◆ Try it
Reproduce all of the entries below exactly, without a single change.

(Stored entries)
┌────────
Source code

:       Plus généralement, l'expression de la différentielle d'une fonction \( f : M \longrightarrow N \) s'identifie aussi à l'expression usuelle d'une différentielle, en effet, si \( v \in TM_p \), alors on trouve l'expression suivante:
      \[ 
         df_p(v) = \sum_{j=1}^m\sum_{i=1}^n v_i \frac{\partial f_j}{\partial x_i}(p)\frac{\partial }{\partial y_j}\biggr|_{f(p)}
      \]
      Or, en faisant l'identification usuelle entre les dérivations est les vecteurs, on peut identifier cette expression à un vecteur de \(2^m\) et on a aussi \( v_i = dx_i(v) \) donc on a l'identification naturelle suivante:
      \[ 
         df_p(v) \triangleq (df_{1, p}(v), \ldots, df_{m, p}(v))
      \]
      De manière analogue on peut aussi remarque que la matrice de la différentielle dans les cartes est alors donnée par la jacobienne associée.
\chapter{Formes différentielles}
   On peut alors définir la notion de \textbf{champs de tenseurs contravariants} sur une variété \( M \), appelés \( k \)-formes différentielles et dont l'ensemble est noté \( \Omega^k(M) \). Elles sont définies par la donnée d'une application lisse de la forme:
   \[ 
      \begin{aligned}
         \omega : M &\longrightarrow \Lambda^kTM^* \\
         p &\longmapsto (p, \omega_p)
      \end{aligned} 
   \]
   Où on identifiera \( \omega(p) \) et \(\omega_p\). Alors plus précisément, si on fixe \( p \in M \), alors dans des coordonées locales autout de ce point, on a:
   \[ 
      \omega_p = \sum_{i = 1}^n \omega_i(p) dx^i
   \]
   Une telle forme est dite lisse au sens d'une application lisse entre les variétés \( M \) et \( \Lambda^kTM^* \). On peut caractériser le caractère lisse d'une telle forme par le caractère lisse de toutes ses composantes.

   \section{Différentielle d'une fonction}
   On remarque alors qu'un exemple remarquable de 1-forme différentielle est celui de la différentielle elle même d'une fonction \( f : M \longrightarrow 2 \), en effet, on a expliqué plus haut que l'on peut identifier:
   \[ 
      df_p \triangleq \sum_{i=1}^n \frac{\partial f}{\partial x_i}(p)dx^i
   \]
└────────
◆ Result below
Source code

:       Plus généralement, l'expression de la différentielle d'une fonction \( f : M \longrightarrow N \) s'identifie aussi à l'expression usuelle d'une différentielle, en effet, si \( v \in TM_p \), alors on trouve l'expression suivante:
      \[ 
         df_p(v) = \sum_{j=1}^m\sum_{i=1}^n v_i \frac{\partial f_j}{\partial x_i}(p)\frac{\partial }{\partial y_j}\biggr|_{f(p)}
      \]
      Or, en faisant l'identification usuelle entre les dérivations est les vecteurs, on peut identifier cette expression à un vecteur de \(2^m\) et on a aussi \( v_i = dx_i(v) \) donc on a l'identification naturelle suivante:
      \[ 
         df_p(v) \triangleq (df_{1, p}(v), \ldots, df_{m, p}(v))
      \]
      De manière analogue on peut aussi remarque que la matrice de la différentielle dans les cartes est alors donnée par la jacobienne associée.
\chapter{Formes différentielles}
   On peut alors définir la notion de \textbf{champs de tenseurs contravariants} sur une variété \( M \), appelés \( k \)-formes différentielles et dont l'ensemble est noté \( \Omega^k(M) \). Elles sont définies par la donnée d'une application lisse de la forme:
   \[ 
      \begin{aligned}
         \omega : M &\longrightarrow \Lambda^kTM^* \\
         p &\longmapsto (p, \omega_p)
      \end{aligned} 
   \]
   Où on identifiera \( \omega(p) \) et \(\omega_p\). Alors plus précisément, si on fixe \( p \in M \), alors dans des coordonées locales autout de ce point, on a:
   \[ 
      \omega_p = \sum_{i = 1}^n \omega_i(p) dx^i
   \]
   Une telle forme est dite lisse au sens d'une application lisse entre les variétés \( M \) et \( \Lambda^kTM^* \). On peut caractériser le caractère lisse d'une telle forme par le caractère lisse de toutes ses composantes.

   \section{Différentielle d'une fonction}
   On remarque alors qu'un exemple remarquable de 1-forme différentielle est celui de la différentielle elle même d'une fonction \( f : M \longrightarrow 2 \), en effet, on a expliqué plus haut que l'on peut identifier:
   \[ 
      df_p \triangleq \sum_{i=1}^n \frac{\partial f}{\partial x_i}(p)dx^i
   \]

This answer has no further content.